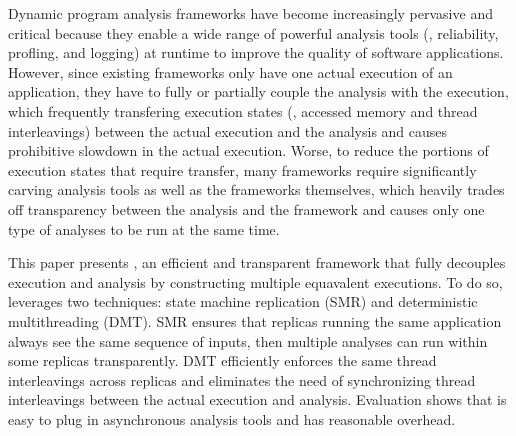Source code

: 
Dynamic program analysis frameworks have become increasingly pervasive and 
critical because they enable a wide range of powerful analysis tools (\eg, 
reliability, profling, and logging) at runtime to improve the quality of 
software applications. However, since existing frameworks only have one actual 
execution of an application, they have to fully or partially couple the 
analysis with the execution, which frequently transfering execution states 
(\eg, accessed memory and thread interleavings) between the actual execution 
and the analysis and causes prohibitive slowdown in the actual execution. 
Worse, to reduce the portions of execution states that require transfer, many 
frameworks require significantly carving analysis tools as well as the 
frameworks themselves, which heavily trades off transparency between the 
analysis and the framework and causes only one type of analyses to be run at 
the same time.


This paper presents \xxx, an efficient and transparent framework that fully 
decouples execution and analysis by constructing multiple equavalent 
executions. To do so, \xxx leverages two techniques: state machine replication 
(SMR) and deterministic multithreading (DMT). SMR ensures that replicas running 
the same application always see the same sequence of inputs, then multiple 
analyses can run within some replicas transparently. DMT efficiently enforces 
the same thread interleavings across replicas and eliminates the need of 
synchronizing thread interleavings between the actual execution and analysis. 
Evaluation shows that \xxx is easy to plug in asynchronous analysis tools and 
has reasonable overhead.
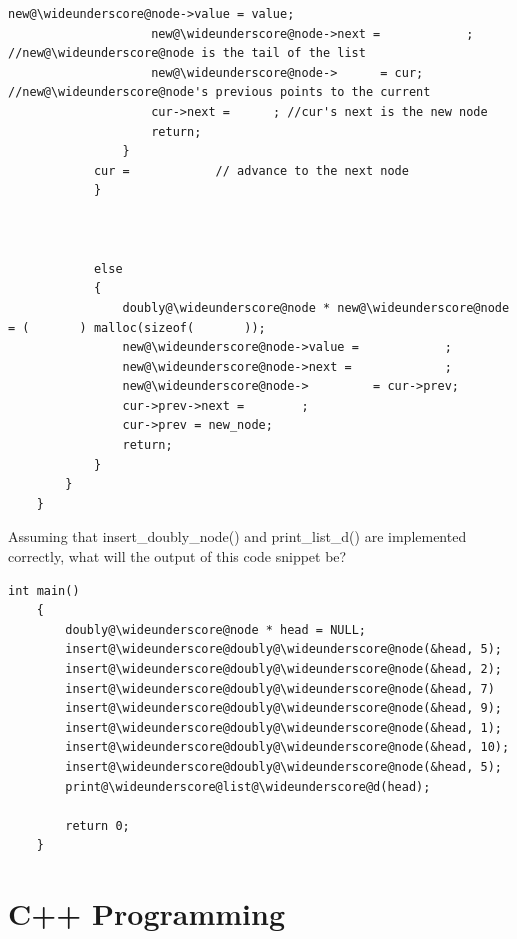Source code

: \documentclass{article}
\begin{document}
\begin{enumerate}[label=(\alph*), itemsep = 120pt]
\begin{lstlisting}[style = CStyle]
                    new@\wideunderscore@node->value = value;
                    new@\wideunderscore@node->next =            ; //new@\wideunderscore@node is the tail of the list
                    new@\wideunderscore@node->      = cur; //new@\wideunderscore@node's previous points to the current
                    cur->next =      ; //cur's next is the new node
                    return;
                }
            cur =            // advance to the next node
            }
        
        

            else 
            {
                doubly@\wideunderscore@node * new@\wideunderscore@node = (       ) malloc(sizeof(       ));
                new@\wideunderscore@node->value =            ;
                new@\wideunderscore@node->next =             ;
                new@\wideunderscore@node->         = cur->prev;
                cur->prev->next =        ;
                cur->prev = new_node;
                return;
            }
        }
    }
\end{lstlisting}

Assuming that insert\_doubly\_node() and print\_list\_d() are implemented correctly, what will the output of this code snippet be? 

\begin{lstlisting}[style = CStyle]
    int main()
    {
        doubly@\wideunderscore@node * head = NULL;
        insert@\wideunderscore@doubly@\wideunderscore@node(&head, 5);
        insert@\wideunderscore@doubly@\wideunderscore@node(&head, 2);
        insert@\wideunderscore@doubly@\wideunderscore@node(&head, 7)
        insert@\wideunderscore@doubly@\wideunderscore@node(&head, 9);
        insert@\wideunderscore@doubly@\wideunderscore@node(&head, 1);
        insert@\wideunderscore@doubly@\wideunderscore@node(&head, 10);
        insert@\wideunderscore@doubly@\wideunderscore@node(&head, 5);
        print@\wideunderscore@list@\wideunderscore@d(head);

        return 0;
    }
\end{lstlisting}

\end{enumerate}
\newpage
\section{C++ Programming}
\end{document}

......

ASSIGNMENT: Your reply should hold every line of the material, unaltered, and not one picture.

YOUR SOLUTION:
Source code

: 
Dynamic program analysis frameworks have become increasingly pervasive and 
critical because they enable a wide range of powerful analysis tools (\eg, 
reliability, profling, and logging) at runtime to improve the quality of 
software applications. However, since existing frameworks only have one actual 
execution of an application, they have to fully or partially couple the 
analysis with the execution, which frequently transfering execution states 
(\eg, accessed memory and thread interleavings) between the actual execution 
and the analysis and causes prohibitive slowdown in the actual execution. 
Worse, to reduce the portions of execution states that require transfer, many 
frameworks require significantly carving analysis tools as well as the 
frameworks themselves, which heavily trades off transparency between the 
analysis and the framework and causes only one type of analyses to be run at 
the same time.


This paper presents \xxx, an efficient and transparent framework that fully 
decouples execution and analysis by constructing multiple equavalent 
executions. To do so, \xxx leverages two techniques: state machine replication 
(SMR) and deterministic multithreading (DMT). SMR ensures that replicas running 
the same application always see the same sequence of inputs, then multiple 
analyses can run within some replicas transparently. DMT efficiently enforces 
the same thread interleavings across replicas and eliminates the need of 
synchronizing thread interleavings between the actual execution and analysis. 
Evaluation shows that \xxx is easy to plug in asynchronous analysis tools and 
has reasonable overhead.
Source code

: \documentclass{article}
\begin{document}
\begin{enumerate}[label=(\alph*), itemsep = 120pt]
\begin{lstlisting}[style = CStyle]
                    new@\wideunderscore@node->value = value;
                    new@\wideunderscore@node->next =            ; //new@\wideunderscore@node is the tail of the list
                    new@\wideunderscore@node->      = cur; //new@\wideunderscore@node's previous points to the current
                    cur->next =      ; //cur's next is the new node
                    return;
                }
            cur =            // advance to the next node
            }
        
        

            else 
            {
                doubly@\wideunderscore@node * new@\wideunderscore@node = (       ) malloc(sizeof(       ));
                new@\wideunderscore@node->value =            ;
                new@\wideunderscore@node->next =             ;
                new@\wideunderscore@node->         = cur->prev;
                cur->prev->next =        ;
                cur->prev = new_node;
                return;
            }
        }
    }
\end{lstlisting}

Assuming that insert\_doubly\_node() and print\_list\_d() are implemented correctly, what will the output of this code snippet be? 

\begin{lstlisting}[style = CStyle]
    int main()
    {
        doubly@\wideunderscore@node * head = NULL;
        insert@\wideunderscore@doubly@\wideunderscore@node(&head, 5);
        insert@\wideunderscore@doubly@\wideunderscore@node(&head, 2);
        insert@\wideunderscore@doubly@\wideunderscore@node(&head, 7)
        insert@\wideunderscore@doubly@\wideunderscore@node(&head, 9);
        insert@\wideunderscore@doubly@\wideunderscore@node(&head, 1);
        insert@\wideunderscore@doubly@\wideunderscore@node(&head, 10);
        insert@\wideunderscore@doubly@\wideunderscore@node(&head, 5);
        print@\wideunderscore@list@\wideunderscore@d(head);

        return 0;
    }
\end{lstlisting}

\end{enumerate}
\newpage
\section{C++ Programming}
\end{document}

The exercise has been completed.